DATASET RECORDS:
- - -
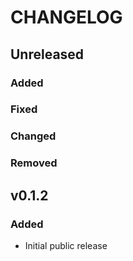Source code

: # CHANGELOG

## Unreleased
### Added
### Fixed
### Changed
### Removed

## v0.1.2
### Added
* Initial public release
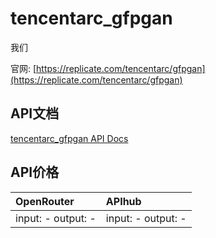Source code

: # tencentarc_gfpgan

我们

官网: [https://replicate.com/tencentarc/gfpgan](https://replicate.com/tencentarc/gfpgan)

## API文档

[tencentarc_gfpgan API Docs](../apis/zh/tencentarc_gfpgan.md)

## API价格

| OpenRouter | APIhub |
|:---|:---|
| input: - output: - | input: - output: - |
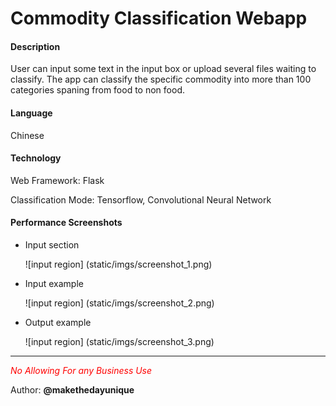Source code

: # Commodity Classification Webapp

#### Description

User can input some text in the input box or upload several files waiting to classify. The app can classify the specific commodity into more than 100 categories spaning from food to non food.

#### Language

Chinese

#### Technology

Web Framework: Flask

Classification Mode: Tensorflow, Convolutional Neural Network

#### Performance Screenshots

- Input section
  
  ![input region] (static/imgs/screenshot_1.png)

- Input example
  
  ![input region] (static/imgs/screenshot_2.png)

- Output example
  
  ![input region] (static/imgs/screenshot_3.png)

---

<span style="color:red">*No Allowing For any Business Use*</span>

Author: **@makethedayunique**
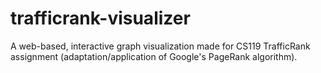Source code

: # trafficrank-visualizer

A web-based, interactive graph visualization made for CS119 TrafficRank assignment (adaptation/application of Google's PageRank algorithm). 
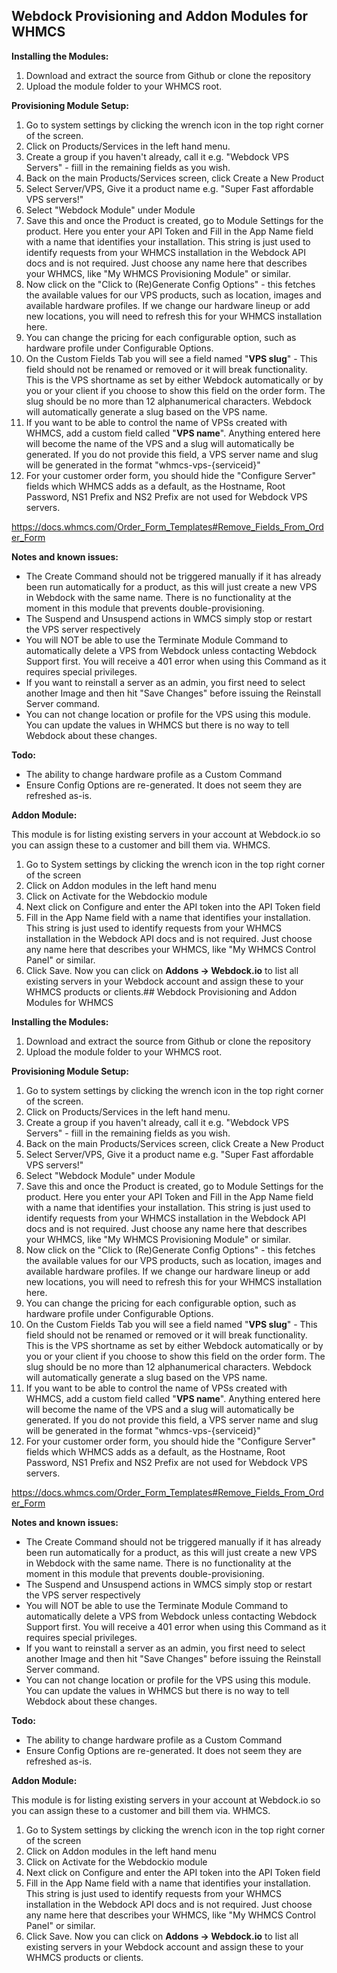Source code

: ## Webdock Provisioning and Addon Modules for WHMCS

**Installing the Modules:**

 1.  Download and extract the source from Github or clone the repository
 2.  Upload the module folder to your WHMCS root.

**Provisioning Module Setup:**

 1. Go to system settings by clicking the wrench icon in the top right corner of the screen.
 2. Click on Products/Services in the left hand menu.
 3. Create a group if you haven't already, call it e.g. "Webdock VPS Servers" - fiill in the remaining fields as you wish.
 4. Back on the main Products/Services screen, click Create a New Product
 5. Select Server/VPS, Give it a product name e.g. "Super Fast affordable VPS servers!"
 6. Select "Webdock Module" under Module
 7. Save this and once the Product is created, go to Module Settings for the product. Here you enter your API Token and Fill in the App Name field with a name that identifies your installation. This string is just used to identify requests from your WHMCS installation in the Webdock API docs and is not required. Just choose any name here that describes your WHMCS, like "My WHMCS Provisioning Module" or similar.
 8. Now click on the "Click to (Re)Generate Config Options" - this fetches the available values for our VPS products, such as location, images and available hardware profiles. If we change our hardware lineup or add new locations, you will need to refresh this for your WHMCS installation here. 
 9. You can change the pricing for each configurable option, such as hardware profile under Configurable Options.
 10. On the Custom Fields Tab you will see a field named "**VPS slug**" - This field should not be renamed or removed or it will break functionality. This is the VPS shortname as set by either Webdock automatically or by you or your client if you choose to show this field on the order form. The slug should be no more than 12 alphanumerical characters. Webdock will automatically generate a slug based on the VPS name.
 11. If you want to be able to control the name of VPSs created with WHMCS, add a custom field called "**VPS name**". Anything entered here will become the name of the VPS and a slug will automatically be generated. If you do not provide this field, a VPS server name and slug will be generated in the format "whmcs-vps-{serviceid}"
 12. For your customer order form, you should hide the "Configure Server" fields which WHMCS adds as a default, as the Hostname, Root Password, NS1 Prefix and NS2 Prefix are not used for Webdock VPS servers. 

https://docs.whmcs.com/Order_Form_Templates#Remove_Fields_From_Order_Form

**Notes and known issues:**

- The Create Command should not be triggered manually if it has already been run automatically for a product, as this will just create a new VPS in Webdock with the same name. There is no functionality at the moment in this module that prevents double-provisioning.
- The Suspend and Unsuspend actions in WMCS simply stop or restart the VPS server respectively
- You will NOT be able to use the Terminate Module Command to automatically delete a VPS from Webdock unless contacting Webdock Support first. You will receive a 401 error when using this Command as it requires special privileges.
- If you want to reinstall a server as an admin, you first need to select another Image and then hit "Save Changes" before issuing the Reinstall Server command.
- You can not change location or profile for the VPS using this module. You can update the values in WHMCS but there is no way to tell Webdock about these changes.

**Todo:**

- The ability to change hardware profile as a Custom Command
- Ensure Config Options are re-generated. It does not seem they are refreshed as-is.

**Addon Module:** 

This module is for listing existing servers in your account at Webdock.io so you can assign these to a customer and bill them via. WHMCS.

 1. Go to System settings by clicking the wrench icon in the top right corner of the screen
 2. Click on Addon modules in the left hand menu
 3. Click on Activate for the Webdockio module
 4. Next click on Configure and enter the API token into the API Token field
 5. Fill in the App Name field with a name that identifies your installation. This string is just used to identify requests from your WHMCS installation in the Webdock API docs and is not required. Just choose any name here that describes your WHMCS, like "My WHMCS Control Panel" or similar.
 6. Click Save. Now you can click on **Addons -> Webdock.io** to list all existing servers in your Webdock account and assign these to your WHMCS products or clients.## Webdock Provisioning and Addon Modules for WHMCS

**Installing the Modules:**

 1.  Download and extract the source from Github or clone the repository
 2.  Upload the module folder to your WHMCS root.

**Provisioning Module Setup:**

 1. Go to system settings by clicking the wrench icon in the top right corner of the screen.
 2. Click on Products/Services in the left hand menu.
 3. Create a group if you haven't already, call it e.g. "Webdock VPS Servers" - fiill in the remaining fields as you wish.
 4. Back on the main Products/Services screen, click Create a New Product
 5. Select Server/VPS, Give it a product name e.g. "Super Fast affordable VPS servers!"
 6. Select "Webdock Module" under Module
 7. Save this and once the Product is created, go to Module Settings for the product. Here you enter your API Token and Fill in the App Name field with a name that identifies your installation. This string is just used to identify requests from your WHMCS installation in the Webdock API docs and is not required. Just choose any name here that describes your WHMCS, like "My WHMCS Provisioning Module" or similar.
 8. Now click on the "Click to (Re)Generate Config Options" - this fetches the available values for our VPS products, such as location, images and available hardware profiles. If we change our hardware lineup or add new locations, you will need to refresh this for your WHMCS installation here. 
 9. You can change the pricing for each configurable option, such as hardware profile under Configurable Options.
 10. On the Custom Fields Tab you will see a field named "**VPS slug**" - This field should not be renamed or removed or it will break functionality. This is the VPS shortname as set by either Webdock automatically or by you or your client if you choose to show this field on the order form. The slug should be no more than 12 alphanumerical characters. Webdock will automatically generate a slug based on the VPS name.
 11. If you want to be able to control the name of VPSs created with WHMCS, add a custom field called "**VPS name**". Anything entered here will become the name of the VPS and a slug will automatically be generated. If you do not provide this field, a VPS server name and slug will be generated in the format "whmcs-vps-{serviceid}"
 12. For your customer order form, you should hide the "Configure Server" fields which WHMCS adds as a default, as the Hostname, Root Password, NS1 Prefix and NS2 Prefix are not used for Webdock VPS servers. 

https://docs.whmcs.com/Order_Form_Templates#Remove_Fields_From_Order_Form

**Notes and known issues:**

- The Create Command should not be triggered manually if it has already been run automatically for a product, as this will just create a new VPS in Webdock with the same name. There is no functionality at the moment in this module that prevents double-provisioning.
- The Suspend and Unsuspend actions in WMCS simply stop or restart the VPS server respectively
- You will NOT be able to use the Terminate Module Command to automatically delete a VPS from Webdock unless contacting Webdock Support first. You will receive a 401 error when using this Command as it requires special privileges.
- If you want to reinstall a server as an admin, you first need to select another Image and then hit "Save Changes" before issuing the Reinstall Server command.
- You can not change location or profile for the VPS using this module. You can update the values in WHMCS but there is no way to tell Webdock about these changes.

**Todo:**

- The ability to change hardware profile as a Custom Command
- Ensure Config Options are re-generated. It does not seem they are refreshed as-is.

**Addon Module:** 

This module is for listing existing servers in your account at Webdock.io so you can assign these to a customer and bill them via. WHMCS.

 1. Go to System settings by clicking the wrench icon in the top right corner of the screen
 2. Click on Addon modules in the left hand menu
 3. Click on Activate for the Webdockio module
 4. Next click on Configure and enter the API token into the API Token field
 5. Fill in the App Name field with a name that identifies your installation. This string is just used to identify requests from your WHMCS installation in the Webdock API docs and is not required. Just choose any name here that describes your WHMCS, like "My WHMCS Control Panel" or similar.
 6. Click Save. Now you can click on **Addons -> Webdock.io** to list all existing servers in your Webdock account and assign these to your WHMCS products or clients.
- - -
PROBLEM DETAILS: Give back exactly the lines from the first line of the data through the line with "#### Description", pictures excluded.

SOLUTION:
Source code

: # CHANGELOG

## Unreleased
### Added
### Fixed
### Changed
### Removed

## v0.1.2
### Added
* Initial public release
Source code

: # tencentarc_gfpgan

我们

官网: [https://replicate.com/tencentarc/gfpgan](https://replicate.com/tencentarc/gfpgan)

## API文档

[tencentarc_gfpgan API Docs](../apis/zh/tencentarc_gfpgan.md)

## API价格

| OpenRouter | APIhub |
|:---|:---|
| input: - output: - | input: - output: - |
Source code

: # Commodity Classification Webapp

#### Description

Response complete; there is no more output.